Specific treatable metabolic epilepsies
Biopterin synthesis defects
Disorders of synthesis or recycling of tetrahydrobiopterin (BH4), a vital cofactor in the synthesis of the monoamine neurotransmitters (e.g., dopamine, norepinephrine, epinephrine, and serotonin; Figure 23.1), can result in intellectual disability, epilepsy (typically myoclonic seizures with childhood onset), and extrapyramidal manifestations, including rigidity and dystonia. Notably, neuroimaging may show basal ganglia calcifications in this group of disorders, which may be reversible with folinic acid therapy. Biopterin disorders can usually be identified by hyperphenyalaninemia on newborn screening, although some variants are associated with a normal blood phenylalanine. Thus, evaluation for disorders in the BH4 pathway should be performed in infants with unexplained neurological disease. Treatment options include BH4 supplementation, 5-hydroxytryptophan as a precursor to serotonin, L-dopa, and monoamine oxidase or catechol-O-methyltransferase (COMT) inhibitors.

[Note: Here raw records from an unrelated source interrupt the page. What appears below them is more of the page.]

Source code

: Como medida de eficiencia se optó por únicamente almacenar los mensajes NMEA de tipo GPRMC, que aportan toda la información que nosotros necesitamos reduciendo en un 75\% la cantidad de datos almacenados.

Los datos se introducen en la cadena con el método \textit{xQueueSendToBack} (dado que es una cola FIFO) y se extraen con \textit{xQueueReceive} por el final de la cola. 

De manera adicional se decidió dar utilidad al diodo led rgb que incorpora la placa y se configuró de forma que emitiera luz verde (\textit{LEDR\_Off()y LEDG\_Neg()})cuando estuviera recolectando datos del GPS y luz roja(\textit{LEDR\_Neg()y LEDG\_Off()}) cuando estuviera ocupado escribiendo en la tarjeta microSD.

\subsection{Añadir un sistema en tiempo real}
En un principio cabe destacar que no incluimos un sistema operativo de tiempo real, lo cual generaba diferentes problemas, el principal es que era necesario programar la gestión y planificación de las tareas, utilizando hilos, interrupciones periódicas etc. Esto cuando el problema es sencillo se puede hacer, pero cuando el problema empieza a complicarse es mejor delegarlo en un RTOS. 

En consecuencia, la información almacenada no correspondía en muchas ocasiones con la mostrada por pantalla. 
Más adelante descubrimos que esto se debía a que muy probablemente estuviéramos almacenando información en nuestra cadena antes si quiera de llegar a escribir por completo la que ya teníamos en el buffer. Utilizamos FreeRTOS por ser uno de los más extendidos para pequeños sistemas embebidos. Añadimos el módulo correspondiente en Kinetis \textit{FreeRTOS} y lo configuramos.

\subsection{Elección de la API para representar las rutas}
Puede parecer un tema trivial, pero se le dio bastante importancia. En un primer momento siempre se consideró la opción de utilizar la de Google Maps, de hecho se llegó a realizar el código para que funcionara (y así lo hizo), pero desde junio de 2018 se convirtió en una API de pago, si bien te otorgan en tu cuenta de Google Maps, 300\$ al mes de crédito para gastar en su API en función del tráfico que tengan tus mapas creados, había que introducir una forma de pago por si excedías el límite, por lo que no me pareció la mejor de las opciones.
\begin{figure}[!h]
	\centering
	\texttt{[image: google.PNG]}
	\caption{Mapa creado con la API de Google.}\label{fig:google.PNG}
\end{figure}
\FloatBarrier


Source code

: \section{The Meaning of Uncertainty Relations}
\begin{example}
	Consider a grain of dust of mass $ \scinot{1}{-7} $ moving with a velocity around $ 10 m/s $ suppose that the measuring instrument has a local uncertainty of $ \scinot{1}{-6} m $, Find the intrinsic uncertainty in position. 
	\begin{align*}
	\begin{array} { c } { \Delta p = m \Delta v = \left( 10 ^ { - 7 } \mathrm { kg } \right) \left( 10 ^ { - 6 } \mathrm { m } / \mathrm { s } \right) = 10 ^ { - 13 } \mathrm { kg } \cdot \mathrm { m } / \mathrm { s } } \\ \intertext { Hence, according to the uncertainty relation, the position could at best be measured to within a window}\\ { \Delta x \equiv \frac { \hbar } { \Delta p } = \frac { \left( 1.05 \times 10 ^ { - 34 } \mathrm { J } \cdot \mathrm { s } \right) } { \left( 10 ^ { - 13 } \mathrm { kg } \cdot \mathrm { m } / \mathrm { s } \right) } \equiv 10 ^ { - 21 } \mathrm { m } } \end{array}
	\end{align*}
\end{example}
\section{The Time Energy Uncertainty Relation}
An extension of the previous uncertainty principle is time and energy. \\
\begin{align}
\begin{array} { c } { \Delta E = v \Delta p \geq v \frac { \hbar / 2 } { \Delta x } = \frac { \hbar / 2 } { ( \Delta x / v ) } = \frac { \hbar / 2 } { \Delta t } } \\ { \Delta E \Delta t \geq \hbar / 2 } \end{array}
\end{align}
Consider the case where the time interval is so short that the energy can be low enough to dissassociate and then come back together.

Cerebral folate deficiency
Cerebral folate deficiency is not a strictly defined syndrome but may represent a common final pathway of different neurological and genetic conditions. One underlying cause of cerebral folate deficiency involves autoantibodies that affect the folate FR1 receptor, which is required to transport folate from plasma to CSF. The phenotypes associated with cerebral folate deficiency involve epilepsy, intellectual disability, developmental regression, dyskinesias, and autism. Optic atrophy and cortical visual loss have been observed. Clinical diagnosis is based on low CSF 5-methyltetrahydrofolate, with normal peripheral folate levels. Treatment with folinic acid, which has better blood–brain barrier entry than folate, has been reported to improve seizures and other neurological dysfunction.
Figure 23.1. Monoamine and serotonin synthesis pathway. Reproduced with permission from Pearl, PL. Inherited Metabolic Epilepsies. New York: Demos Medical Publishing, 2013.

Biotinidase deficiency
Biotinidase deficiency can present with intermittent metabolic acidosis and an organic acid profile of lactic and propionic acidemia. The phenotype is developmental delay, hypotonia, seizures, ataxia, and rash. Signs and symptoms usually appear between 3 and 6 months after birth, when the prenatal supply of biotin is exhausted. If left untreated, the deficiency can lead to cerebral edema and permanent injury. Treatment with 10 mg/day of biotin has resulted in gratifying outcomes, although sensorineural hearing loss and optic atrophy with vision loss, once present, tend to persist. Early and sustained therapy can prevent the onset of symptoms and subsequent neurological deficits.


Serine synthesis defects
Disorders of serine synthesis present with a phenotype of congenital microcephaly and psychomotor retardation, which may be nonspecific, likely leading practitioners to suspect in utero processes such as a TORCH infection (infection with toxoplasmosis, syphilis, rubella, cytamegalovirus or herpes simplex virus) or other causes of perinatal, static difficulties. Yet a treatable metabolic disorder would be important to consider. While rare, there are disorders of serine biosynthesis that may be amenable to supplemental serine and glycine, in which prenatal intervention can prevent manifestations in newborns. Diagnosis of serine synthesis disorders can be confirmed by amino acid analysis of plasma or CSF for low serine.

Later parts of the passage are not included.